Extracted records:
★ ★ ★ ★ ★ ★ ★

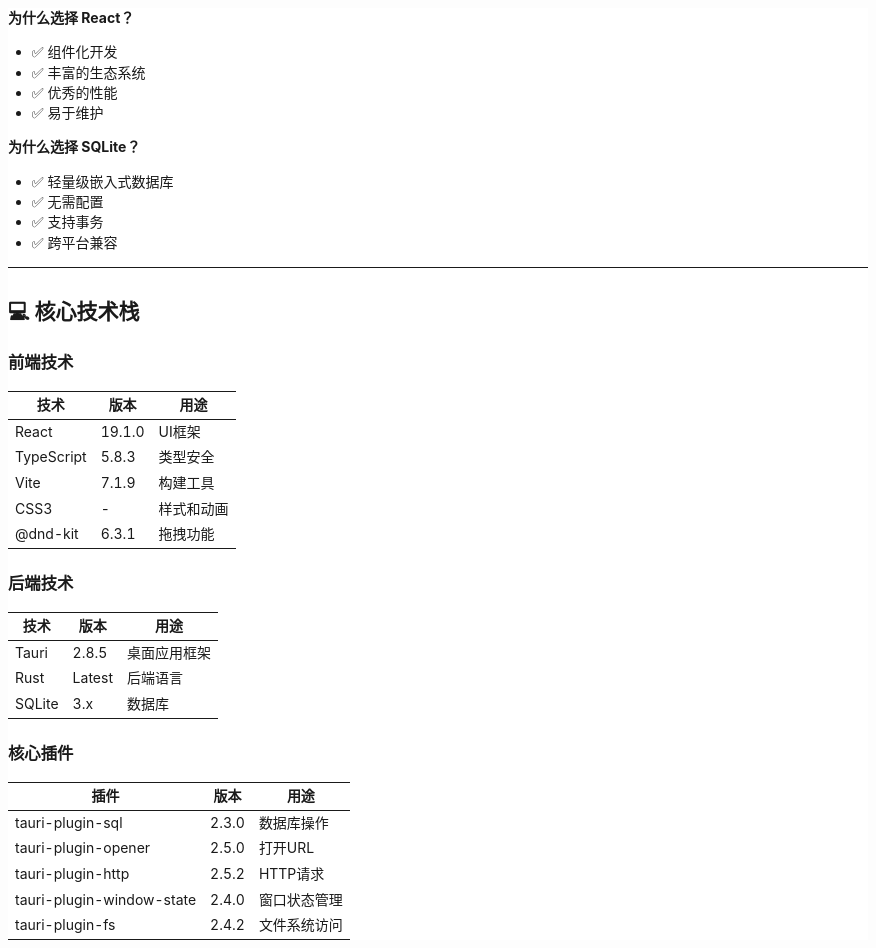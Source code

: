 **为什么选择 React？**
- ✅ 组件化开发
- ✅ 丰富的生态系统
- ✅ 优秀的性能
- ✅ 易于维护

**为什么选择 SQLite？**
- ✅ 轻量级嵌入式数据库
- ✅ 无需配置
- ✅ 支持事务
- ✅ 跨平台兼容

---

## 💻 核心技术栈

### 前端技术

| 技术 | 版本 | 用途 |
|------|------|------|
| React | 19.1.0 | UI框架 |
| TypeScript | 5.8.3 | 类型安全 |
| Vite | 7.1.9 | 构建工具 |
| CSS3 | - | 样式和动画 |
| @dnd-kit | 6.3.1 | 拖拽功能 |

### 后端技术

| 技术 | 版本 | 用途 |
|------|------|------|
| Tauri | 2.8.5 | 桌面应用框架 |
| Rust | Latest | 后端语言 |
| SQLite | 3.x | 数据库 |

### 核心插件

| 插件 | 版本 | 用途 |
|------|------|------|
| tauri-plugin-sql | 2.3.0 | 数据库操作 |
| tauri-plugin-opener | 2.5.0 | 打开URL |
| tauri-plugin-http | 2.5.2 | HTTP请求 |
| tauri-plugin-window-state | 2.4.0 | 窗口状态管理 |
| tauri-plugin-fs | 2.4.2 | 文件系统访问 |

★ ★ ★ ★ ★ ★ ★

* **Task instructions**
All lines carrying the word "plugin" must be copied from the data above.

* **Result for this exercise**
| tauri-plugin-sql | 2.3.0 | 数据库操作 |
| tauri-plugin-opener | 2.5.0 | 打开URL |
| tauri-plugin-http | 2.5.2 | HTTP请求 |
| tauri-plugin-window-state | 2.4.0 | 窗口状态管理 |
| tauri-plugin-fs | 2.4.2 | 文件系统访问 |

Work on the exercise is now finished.